==== Source information ====

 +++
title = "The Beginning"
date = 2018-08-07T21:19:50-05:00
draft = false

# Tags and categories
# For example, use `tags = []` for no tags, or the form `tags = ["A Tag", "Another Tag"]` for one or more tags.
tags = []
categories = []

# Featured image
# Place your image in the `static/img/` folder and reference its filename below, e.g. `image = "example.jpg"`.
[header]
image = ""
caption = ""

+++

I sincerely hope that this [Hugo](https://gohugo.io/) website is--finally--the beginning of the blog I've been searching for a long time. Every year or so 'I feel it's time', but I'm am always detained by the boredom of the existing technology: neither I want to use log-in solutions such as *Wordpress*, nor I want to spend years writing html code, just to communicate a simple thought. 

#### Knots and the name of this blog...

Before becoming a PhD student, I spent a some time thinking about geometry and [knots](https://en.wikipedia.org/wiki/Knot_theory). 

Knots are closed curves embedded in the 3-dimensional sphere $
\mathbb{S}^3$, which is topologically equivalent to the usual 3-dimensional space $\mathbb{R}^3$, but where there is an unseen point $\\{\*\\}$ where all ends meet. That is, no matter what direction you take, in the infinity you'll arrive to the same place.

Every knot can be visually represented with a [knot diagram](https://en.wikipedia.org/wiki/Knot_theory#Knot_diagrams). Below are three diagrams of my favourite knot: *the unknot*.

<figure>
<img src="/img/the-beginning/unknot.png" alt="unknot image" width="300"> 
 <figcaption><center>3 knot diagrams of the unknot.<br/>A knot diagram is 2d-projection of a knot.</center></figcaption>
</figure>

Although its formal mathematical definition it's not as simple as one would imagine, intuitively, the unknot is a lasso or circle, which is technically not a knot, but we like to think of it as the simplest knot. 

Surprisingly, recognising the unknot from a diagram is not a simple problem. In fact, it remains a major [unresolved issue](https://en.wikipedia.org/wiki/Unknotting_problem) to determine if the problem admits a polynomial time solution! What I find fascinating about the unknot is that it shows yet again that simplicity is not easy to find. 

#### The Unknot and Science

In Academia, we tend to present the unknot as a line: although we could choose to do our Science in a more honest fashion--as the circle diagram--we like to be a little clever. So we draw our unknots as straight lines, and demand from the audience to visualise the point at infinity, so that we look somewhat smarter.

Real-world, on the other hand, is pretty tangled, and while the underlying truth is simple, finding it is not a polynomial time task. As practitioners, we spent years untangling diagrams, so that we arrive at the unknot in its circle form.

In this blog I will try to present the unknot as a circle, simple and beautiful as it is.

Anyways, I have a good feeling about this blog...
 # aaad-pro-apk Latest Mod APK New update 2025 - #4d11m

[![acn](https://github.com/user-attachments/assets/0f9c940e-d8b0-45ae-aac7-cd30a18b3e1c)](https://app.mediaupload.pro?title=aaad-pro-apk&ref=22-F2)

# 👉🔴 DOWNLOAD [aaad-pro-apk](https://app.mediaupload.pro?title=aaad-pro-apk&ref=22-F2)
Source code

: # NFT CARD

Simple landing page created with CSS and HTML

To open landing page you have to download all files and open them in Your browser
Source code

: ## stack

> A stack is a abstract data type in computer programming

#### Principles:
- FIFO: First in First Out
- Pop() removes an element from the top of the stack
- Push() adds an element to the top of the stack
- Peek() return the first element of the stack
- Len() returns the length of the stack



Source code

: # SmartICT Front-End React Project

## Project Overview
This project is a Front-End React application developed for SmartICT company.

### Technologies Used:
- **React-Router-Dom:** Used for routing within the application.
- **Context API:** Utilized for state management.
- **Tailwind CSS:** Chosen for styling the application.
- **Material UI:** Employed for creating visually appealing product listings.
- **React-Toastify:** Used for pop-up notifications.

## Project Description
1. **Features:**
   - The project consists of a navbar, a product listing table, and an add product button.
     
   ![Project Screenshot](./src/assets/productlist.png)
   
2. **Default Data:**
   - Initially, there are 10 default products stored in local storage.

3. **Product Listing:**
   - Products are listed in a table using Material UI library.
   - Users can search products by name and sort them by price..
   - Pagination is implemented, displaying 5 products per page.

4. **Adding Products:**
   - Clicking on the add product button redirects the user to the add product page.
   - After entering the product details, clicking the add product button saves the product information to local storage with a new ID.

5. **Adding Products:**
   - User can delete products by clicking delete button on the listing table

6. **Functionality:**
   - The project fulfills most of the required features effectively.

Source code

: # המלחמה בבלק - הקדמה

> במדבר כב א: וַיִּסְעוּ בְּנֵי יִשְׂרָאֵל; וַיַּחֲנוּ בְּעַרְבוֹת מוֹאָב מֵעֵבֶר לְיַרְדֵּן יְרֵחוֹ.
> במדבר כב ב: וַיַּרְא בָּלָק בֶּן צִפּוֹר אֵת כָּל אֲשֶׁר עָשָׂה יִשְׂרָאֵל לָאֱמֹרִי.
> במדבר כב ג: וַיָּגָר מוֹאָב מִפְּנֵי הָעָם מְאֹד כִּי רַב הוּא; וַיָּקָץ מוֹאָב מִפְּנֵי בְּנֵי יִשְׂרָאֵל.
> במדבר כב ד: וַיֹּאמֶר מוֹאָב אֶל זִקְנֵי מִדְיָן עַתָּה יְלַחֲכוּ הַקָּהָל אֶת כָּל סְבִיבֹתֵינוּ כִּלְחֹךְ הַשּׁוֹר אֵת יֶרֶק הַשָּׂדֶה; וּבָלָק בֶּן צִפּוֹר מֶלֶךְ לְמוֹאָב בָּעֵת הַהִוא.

====
==== Source information ====

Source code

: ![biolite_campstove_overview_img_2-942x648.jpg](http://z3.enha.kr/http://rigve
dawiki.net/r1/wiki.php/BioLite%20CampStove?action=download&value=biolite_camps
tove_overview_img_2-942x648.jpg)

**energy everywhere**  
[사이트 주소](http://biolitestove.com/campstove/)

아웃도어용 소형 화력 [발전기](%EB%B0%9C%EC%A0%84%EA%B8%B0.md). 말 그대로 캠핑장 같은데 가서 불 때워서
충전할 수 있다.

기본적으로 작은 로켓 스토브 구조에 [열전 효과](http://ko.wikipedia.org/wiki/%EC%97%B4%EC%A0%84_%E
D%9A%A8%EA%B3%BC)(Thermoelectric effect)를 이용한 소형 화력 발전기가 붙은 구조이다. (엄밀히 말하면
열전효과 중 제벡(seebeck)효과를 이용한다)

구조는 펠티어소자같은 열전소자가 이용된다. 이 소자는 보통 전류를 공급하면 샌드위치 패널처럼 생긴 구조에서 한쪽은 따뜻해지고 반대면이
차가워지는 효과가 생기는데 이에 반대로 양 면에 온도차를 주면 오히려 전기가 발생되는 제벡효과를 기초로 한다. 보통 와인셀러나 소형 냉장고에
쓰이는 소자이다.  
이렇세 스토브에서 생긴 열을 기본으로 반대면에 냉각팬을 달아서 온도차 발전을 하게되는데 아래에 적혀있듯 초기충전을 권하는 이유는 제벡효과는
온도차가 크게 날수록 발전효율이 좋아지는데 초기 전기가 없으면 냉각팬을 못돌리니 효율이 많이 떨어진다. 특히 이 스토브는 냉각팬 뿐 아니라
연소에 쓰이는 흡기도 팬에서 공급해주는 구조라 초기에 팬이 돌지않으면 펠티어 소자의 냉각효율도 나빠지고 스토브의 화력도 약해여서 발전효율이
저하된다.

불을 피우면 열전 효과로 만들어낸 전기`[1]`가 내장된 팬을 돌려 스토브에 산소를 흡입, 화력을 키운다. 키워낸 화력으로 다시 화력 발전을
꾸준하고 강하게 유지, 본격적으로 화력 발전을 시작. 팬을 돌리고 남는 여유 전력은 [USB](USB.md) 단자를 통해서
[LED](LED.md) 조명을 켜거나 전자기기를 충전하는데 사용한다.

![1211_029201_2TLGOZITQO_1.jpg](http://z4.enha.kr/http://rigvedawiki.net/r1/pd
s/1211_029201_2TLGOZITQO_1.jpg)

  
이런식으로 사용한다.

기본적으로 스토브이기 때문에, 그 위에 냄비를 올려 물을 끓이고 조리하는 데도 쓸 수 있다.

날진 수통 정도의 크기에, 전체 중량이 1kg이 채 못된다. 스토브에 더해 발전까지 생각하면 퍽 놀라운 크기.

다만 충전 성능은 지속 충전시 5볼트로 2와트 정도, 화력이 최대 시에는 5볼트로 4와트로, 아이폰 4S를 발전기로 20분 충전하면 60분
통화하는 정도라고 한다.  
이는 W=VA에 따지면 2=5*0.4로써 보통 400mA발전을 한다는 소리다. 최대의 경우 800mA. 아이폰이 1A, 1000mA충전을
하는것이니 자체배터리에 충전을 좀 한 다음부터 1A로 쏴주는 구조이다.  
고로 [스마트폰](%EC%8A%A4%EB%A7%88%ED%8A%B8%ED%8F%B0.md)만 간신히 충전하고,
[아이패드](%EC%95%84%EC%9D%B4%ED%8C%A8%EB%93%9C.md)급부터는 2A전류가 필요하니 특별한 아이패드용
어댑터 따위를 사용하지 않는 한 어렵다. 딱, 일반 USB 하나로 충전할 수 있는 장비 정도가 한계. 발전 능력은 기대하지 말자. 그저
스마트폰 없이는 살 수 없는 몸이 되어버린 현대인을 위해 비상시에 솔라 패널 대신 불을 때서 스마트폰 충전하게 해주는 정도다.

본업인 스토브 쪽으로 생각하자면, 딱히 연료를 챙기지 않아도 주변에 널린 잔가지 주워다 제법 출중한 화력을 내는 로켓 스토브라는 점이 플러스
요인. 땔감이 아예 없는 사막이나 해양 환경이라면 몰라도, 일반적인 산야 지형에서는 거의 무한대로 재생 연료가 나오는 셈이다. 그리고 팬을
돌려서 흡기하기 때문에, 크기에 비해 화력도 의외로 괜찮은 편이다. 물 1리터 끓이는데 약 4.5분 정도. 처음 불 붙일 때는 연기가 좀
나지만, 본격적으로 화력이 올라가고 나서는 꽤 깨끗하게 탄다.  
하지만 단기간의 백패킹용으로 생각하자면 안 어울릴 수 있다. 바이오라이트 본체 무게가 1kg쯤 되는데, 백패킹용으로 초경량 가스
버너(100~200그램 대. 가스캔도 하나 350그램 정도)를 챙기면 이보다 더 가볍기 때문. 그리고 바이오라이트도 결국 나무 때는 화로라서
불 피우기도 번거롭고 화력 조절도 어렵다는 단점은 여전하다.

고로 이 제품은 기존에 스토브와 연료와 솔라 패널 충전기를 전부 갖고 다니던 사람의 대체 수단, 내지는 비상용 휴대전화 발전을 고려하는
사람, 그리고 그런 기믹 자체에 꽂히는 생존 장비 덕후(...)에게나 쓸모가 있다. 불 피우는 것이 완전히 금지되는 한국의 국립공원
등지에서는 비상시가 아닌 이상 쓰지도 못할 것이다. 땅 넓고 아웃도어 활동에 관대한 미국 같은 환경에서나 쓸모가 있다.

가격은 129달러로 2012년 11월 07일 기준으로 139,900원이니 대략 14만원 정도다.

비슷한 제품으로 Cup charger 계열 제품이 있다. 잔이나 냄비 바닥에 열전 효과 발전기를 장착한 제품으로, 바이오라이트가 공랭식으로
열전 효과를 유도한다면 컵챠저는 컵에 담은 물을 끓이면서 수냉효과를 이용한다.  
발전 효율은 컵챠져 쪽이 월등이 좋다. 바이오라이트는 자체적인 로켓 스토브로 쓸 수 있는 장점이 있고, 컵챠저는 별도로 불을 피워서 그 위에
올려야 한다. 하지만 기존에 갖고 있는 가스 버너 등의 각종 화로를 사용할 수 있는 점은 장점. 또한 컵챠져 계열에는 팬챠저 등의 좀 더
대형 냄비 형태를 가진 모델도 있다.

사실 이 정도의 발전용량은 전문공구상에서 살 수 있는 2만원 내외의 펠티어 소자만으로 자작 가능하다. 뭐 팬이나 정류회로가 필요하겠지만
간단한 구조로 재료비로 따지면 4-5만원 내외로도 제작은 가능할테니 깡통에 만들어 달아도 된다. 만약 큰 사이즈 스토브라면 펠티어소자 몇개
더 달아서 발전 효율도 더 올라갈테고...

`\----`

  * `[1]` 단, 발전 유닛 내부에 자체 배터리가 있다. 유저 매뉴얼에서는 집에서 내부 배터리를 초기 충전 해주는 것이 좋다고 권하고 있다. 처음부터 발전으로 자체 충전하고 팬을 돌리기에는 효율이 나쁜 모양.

====
==== Source information ====

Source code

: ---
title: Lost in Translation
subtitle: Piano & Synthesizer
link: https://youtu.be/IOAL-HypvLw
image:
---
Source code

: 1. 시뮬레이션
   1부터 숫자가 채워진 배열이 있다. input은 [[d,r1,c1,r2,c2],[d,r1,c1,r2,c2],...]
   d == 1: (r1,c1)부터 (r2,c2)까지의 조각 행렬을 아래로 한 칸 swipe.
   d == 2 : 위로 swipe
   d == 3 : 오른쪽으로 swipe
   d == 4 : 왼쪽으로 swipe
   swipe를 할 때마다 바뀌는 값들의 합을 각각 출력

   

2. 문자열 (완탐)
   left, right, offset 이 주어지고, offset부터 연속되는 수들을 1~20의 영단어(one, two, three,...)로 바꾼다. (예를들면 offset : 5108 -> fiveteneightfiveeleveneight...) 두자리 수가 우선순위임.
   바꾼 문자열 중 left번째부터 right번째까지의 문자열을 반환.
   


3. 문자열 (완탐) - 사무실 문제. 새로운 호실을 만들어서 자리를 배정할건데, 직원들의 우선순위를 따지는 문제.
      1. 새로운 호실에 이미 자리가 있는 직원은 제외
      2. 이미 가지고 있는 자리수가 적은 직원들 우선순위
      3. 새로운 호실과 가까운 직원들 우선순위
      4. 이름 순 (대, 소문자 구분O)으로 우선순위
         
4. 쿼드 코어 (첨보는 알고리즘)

====

### Exercise
Copy the records above exactly, beginning at the line that contains "D%9A%A8%EA%B3%BC)(Thermoelectric effect)를 이용한" and stopping after the line that contains "이렇세 스토브에서 생긴".

### Output of the exercise
D%9A%A8%EA%B3%BC)(Thermoelectric effect)를 이용한 소형 화력 발전기가 붙은 구조이다. (엄밀히 말하면
열전효과 중 제벡(seebeck)효과를 이용한다)

구조는 펠티어소자같은 열전소자가 이용된다. 이 소자는 보통 전류를 공급하면 샌드위치 패널처럼 생긴 구조에서 한쪽은 따뜻해지고 반대면이
차가워지는 효과가 생기는데 이에 반대로 양 면에 온도차를 주면 오히려 전기가 발생되는 제벡효과를 기초로 한다. 보통 와인셀러나 소형 냉장고에
쓰이는 소자이다.  
이렇세 스토브에서 생긴 열을 기본으로 반대면에 냉각팬을 달아서 온도차 발전을 하게되는데 아래에 적혀있듯 초기충전을 권하는 이유는 제벡효과는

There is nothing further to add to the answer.